1.
À la résurrection […] on ne prend ni femme ni mari, mais on est comme des anges dans le ciel (Mt 22, 30 ; Mc 12, 25).
[…] ils sont pareils à des anges, et ils sont fils de Dieu, étant fils de la résurrection (Lc 20, 36).
Essayons de comprendre ces paroles du Christ concernant la future résurrection, pour en tirer une conclusion sur la spiritualisation de l’homme, différente de celle de la vie terrestre. Ici, on pourrait également parler d’un parfait système de forces dans les rapports mutuels entre ce qui, dans l’homme, est spirituel et ce qui est corporel.

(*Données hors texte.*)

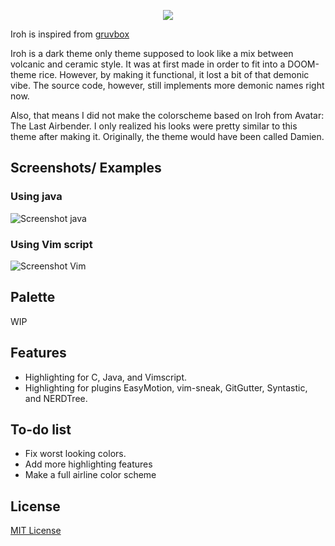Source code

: <p align="center"><img src="https://i.imgur.com/gV3KaCN.png"></p>

Iroh is inspired from [gruvbox](morhetz/gruvbox)

Iroh is a dark theme only theme supposed to look like a mix between volcanic and 
ceramic style. It was at first made in order to fit into a DOOM-theme rice. 
However, by making it functional, it lost a bit of that demonic vibe.
The source code, however, still implements more demonic names right now.

Also, that means I did not make the colorscheme based on Iroh from Avatar: 
The Last Airbender.
I only realized his looks were pretty similar to this theme after making it.
Originally, the theme would have been called Damien.

Screenshots/ Examples
---------------------

### Using java

![Screenshot java](https://i.imgur.com/ALslMCw.png)

### Using Vim script

![Screenshot Vim](https://i.imgur.com/uqRbmxQ.png?0)

Palette
-------

WIP

Features
--------

* Highlighting for C, Java, and Vimscript.
* Highlighting for plugins EasyMotion, vim-sneak, GitGutter, Syntastic, and NERDTree.

To-do list
----------

* Fix worst looking colors.
* Add more highlighting features
* Make a full airline color scheme

License
-------

[MIT License](./LICENSE)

Par suite du péché originel, l’homme historique fait l’expérience d’une multiple imperfection de ce système de forces, et, cela, saint Paul le met en évidence dans sa remarque bien connue : « J’aperçois une autre loi dans mon corps qui lutte contre la loi de ma raison » Rm 7, 23. L’homme eschatologique sera libéré de cette opposition.
Par la résurrection, le corps retrouvera l’unité et l’harmonie parfaites avec l’esprit ; l’homme n’éprouvera plus l’opposition entre ce qui, en lui, est spirituel et ce qui est corporel. La spiritualisation ne signifie pas seulement que l’esprit dominera le corps, mais que l’esprit imprégnera complètement le corps et que les forces de l’esprit imprégneront les énergies du corps.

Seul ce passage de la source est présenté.